So I started asking her questions about confidence and what she thought it meant, and I had her envision someone that she saw as confident. And to start describing them to me. And one of the first things she said is: this person always seemed to move forward. No matter if they had the answer or not, they somehow were able to make a decision and keep the ball moving forward and to keep you going. 


So confidence is moving forward despite not knowing. 


I asked her if this person ever feared getting it wrong. She said yes she was sure they did because being confident doesn't mean that you have the absence of fear, it just means that you move forward despite that.


I found this extremely profound and I really want you to take that in for a moment. Confidence is not the absence of fear or we can put some other words in there like it's not the absence of hesitation or the absence of doubt or the absence of questions… confidence is moving forward despite those things.


Confident people don't allow their fears to be obstacles to moving forward. 
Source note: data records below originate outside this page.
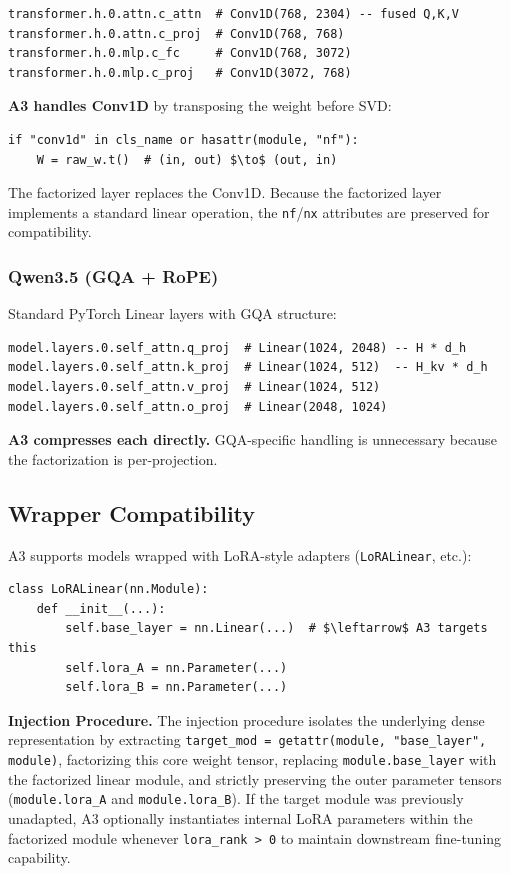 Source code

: \begin{lstlisting}
transformer.h.0.attn.c_attn  # Conv1D(768, 2304) -- fused Q,K,V
transformer.h.0.attn.c_proj  # Conv1D(768, 768)
transformer.h.0.mlp.c_fc     # Conv1D(768, 3072)
transformer.h.0.mlp.c_proj   # Conv1D(3072, 768)
\end{lstlisting}

\textbf{A3 handles Conv1D} by transposing the weight before SVD:

\begin{lstlisting}
if "conv1d" in cls_name or hasattr(module, "nf"):
    W = raw_w.t()  # (in, out) $\to$ (out, in)
\end{lstlisting}

The factorized layer replaces the Conv1D. Because the factorized layer 
implements a standard linear operation, the \texttt{nf}/\texttt{nx} attributes are preserved 
for compatibility.

\subsubsection{Qwen3.5 (GQA + RoPE)}

Standard PyTorch Linear layers with GQA structure:

\begin{lstlisting}
model.layers.0.self_attn.q_proj  # Linear(1024, 2048) -- H * d_h
model.layers.0.self_attn.k_proj  # Linear(1024, 512)  -- H_kv * d_h
model.layers.0.self_attn.v_proj  # Linear(1024, 512)
model.layers.0.self_attn.o_proj  # Linear(2048, 1024)
\end{lstlisting}

\textbf{A3 compresses each directly.} GQA-specific handling is unnecessary because 
the factorization is per-projection.

\subsection{Wrapper Compatibility}

A3 supports models wrapped with LoRA-style adapters (\texttt{LoRALinear}, etc.):

\begin{lstlisting}
class LoRALinear(nn.Module):
    def __init__(...):
        self.base_layer = nn.Linear(...)  # $\leftarrow$ A3 targets this
        self.lora_A = nn.Parameter(...)
        self.lora_B = nn.Parameter(...)
\end{lstlisting}

\textbf{Injection Procedure.} The injection procedure isolates the underlying dense representation by extracting \texttt{target\_mod = getattr(module, "base\_layer", module)}, factorizing this core weight tensor, replacing \texttt{module.base\_layer} with the factorized linear module, and strictly preserving the outer parameter tensors (\texttt{module.lora\_A} and \texttt{module.lora\_B}). If the target module was previously unadapted, A3 optionally instantiates internal LoRA parameters within the factorized module whenever \texttt{lora\_rank > 0} to maintain downstream fine-tuning capability.

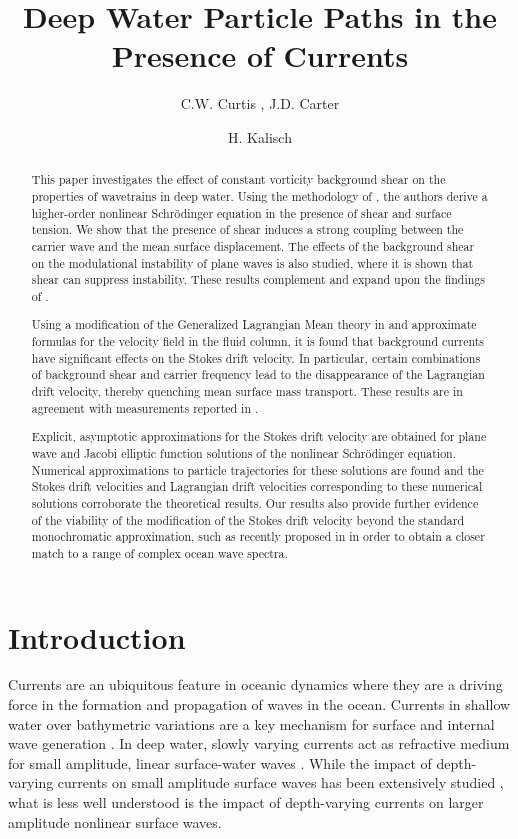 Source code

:\documentclass{JFM_Style/jfm}
\title{Deep Water Particle Paths in the Presence of Currents}
\date{}
\author{C.W. Curtis \aff{1}
  \corresp{\email{ccurtis@mail.sdsu.edu}}, J.D. Carter\aff{2} \and H. Kalisch\aff{3}}
\affiliation{\aff{1}Department of Mathematics and Statistics, San Diego State University, San Diego, CA 92182
\aff{2}Mathematics Department, Seattle University, Seattle, WA 98122
\aff{3}Department of Mathematics, University of Bergen, Bergen, Norway
}
\begin{document}
\maketitle

\begin{abstract}
This paper investigates the effect of constant vorticity background shear on the properties of wavetrains in deep water. Using the methodology of \cite{fokas2008},
the authors derive a higher-order nonlinear Schr\"{o}dinger equation in the presence of shear and surface tension.  We show that the presence of shear induces a strong coupling between the carrier wave and the mean surface displacement.  The effects of the background shear on the modulational instability of plane waves is also studied, where it is shown that shear can suppress instability.  These results complement and expand upon the findings of \cite{thomas2012nonlinear}.

Using a modification of the Generalized Lagrangian Mean theory in  \cite{andrews} and approximate formulas for the velocity field in the fluid column,
it is found that background currents have significant effects on the Stokes drift velocity. In particular, certain combinations of background shear and carrier frequency lead to the disappearance of the Lagrangian drift velocity, thereby quenching mean surface mass transport.  These results
are in agreement with measurements reported in \cite{smith}.

Explicit, asymptotic approximations for the Stokes drift velocity are obtained for plane wave and Jacobi elliptic function solutions of the nonlinear Schr\"odinger equation.  Numerical approximations to particle trajectories for these solutions are found and the Stokes drift velocities and Lagrangian drift velocities corresponding to these numerical solutions corroborate the theoretical results.  Our results also provide further evidence of the viability of the modification of the Stokes drift velocity beyond the standard monochromatic approximation, such as recently proposed in \cite{breivik} in order to obtain a closer match to a range of complex ocean wave spectra.
\end{abstract}

\section{Introduction}

Currents are an ubiquitous feature in oceanic dynamics where they are a driving force in the formation and propagation of waves in the ocean.  Currents in shallow water over bathymetric variations are a key mechanism for surface and internal wave generation \cite{helfrich}.  In deep water, slowly varying currents act as refractive medium for small amplitude, linear surface-water waves \cite{young}.  While the impact of depth-varying currents on small amplitude surface waves has been extensively studied \cite{craik1,craik2,craik3,craik4,phillips1,phillips2}, what is less well understood is the impact of depth-varying currents on larger amplitude nonlinear surface waves. 
\end{document}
And then here's the thing she realized… Most confident people don't talk about their fears and hesitations and doubts and questions because They don't see them as a big deal. They don't allow their fears to be obstacles to moving forward. So on the outside all we see is someone that is constantly making decisions and moving forward and doing new things and we're not privy to what is going on inside of them. This is why my client’s family and friends saw her as confident because she didn't tend to express when she was afraid or fearful or hesitant. All they saw was someone that just kept moving forward.


Do you know what someone is that moves forward without any fear, hesitations, questions or doubt? An expert. An expert is someone who has comprehensive knowledge or skills in a particular area. They are someone that feels certain about the answer or a decision. An expert doesn't experience a lot of fear and hesitation because they feel sure about the answer.



An expert and someone with confidence are not the same thing

So here's what's really important that you see, an expert and someone with confidence are not the same thing. They are both people that move forward and make decisions and put themselves out there but an expert does so trusting their knowledge and a confident person does so by simply trusting themselves.


Knowing that distinction is important. When we are talking about becoming a confident person, we are not talking about gaining more knowledge and honing our skill set so we lessen doubt and questions, and hesitation. We are talking about building up a skill set that is about trusting yourself so when you don't have to have all of the information, you can continue to move forward and not second guess and not feel immobilized when all those doubts and hesitations creep in.


There are 3 profound beliefs or practices I have found confident people either naturally believe or do or have worked hard at believing that helps them to feel confident and make confident decisions. If you are looking to grow in confidence then these three are a good place to start.  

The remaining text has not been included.